Ce classement se base sur une série d’indicateurs : effectifs, matériel, budget, logistique, capacités stratégiques, et influence géopolitique. Une performance remarquable pour un pays souvent critiqué pour la fragilité de son appareil sécuritaire.
Un classement flatteur, mais qui interroge
Ce classement soulève cependant plusieurs questions. Si les FARDC figurent devant des armées réputées mieux équipées, beaucoup d’observateurs s’interrogent : est-ce une progression réelle ou un excès d’optimisme méthodologique ?

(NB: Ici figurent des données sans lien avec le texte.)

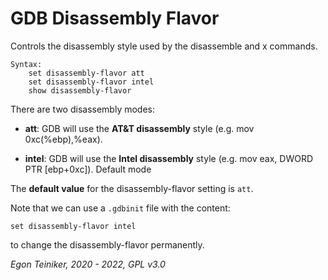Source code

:# GDB Disassembly Flavor 

Controls the disassembly style used by the disassemble and x commands.
```
Syntax:
	set disassembly-flavor att
	set disassembly-flavor intel
	show disassembly-flavor
```

There are two disassembly modes:

* **att**: GDB will use the **AT&T disassembly** style (e.g. mov 0xc(%ebp),%eax).

* **intel**: 	GDB will use the **Intel disassembly** style (e.g. mov eax, DWORD PTR [ebp+0xc]).
	Default mode

The **default value** for the disassembly-flavor setting is `att`.

Note that we can use a `.gdbinit` file with the content:
```
set disassembly-flavor intel
```
to change the disassembly-flavor permanently. 


*Egon Teiniker, 2020 - 2022, GPL v3.0*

Sur le terrain, les défis sécuritaires restent nombreux : groupes armés incontrôlés, manque de logistique, et conditions précaires pour les soldats. La réalité vécue dans l’Est du pays semble en décalage avec cette reconnaissance internationale.
Fierté nationale ou illusion statistique ?
Du côté officiel, le classement est accueilli comme une fierté nationale. Il témoignerait des efforts de restructuration engagés ces dernières années, notamment dans la formation, le recrutement, et l’amélioration du commandement.
Mais pour de nombreux Congolais, cette reconnaissance ne pourra être pleinement célébrée que lorsque les FARDC assureront une sécurité durable sur l’ensemble du territoire, sans appui extérieur ni scandales internes.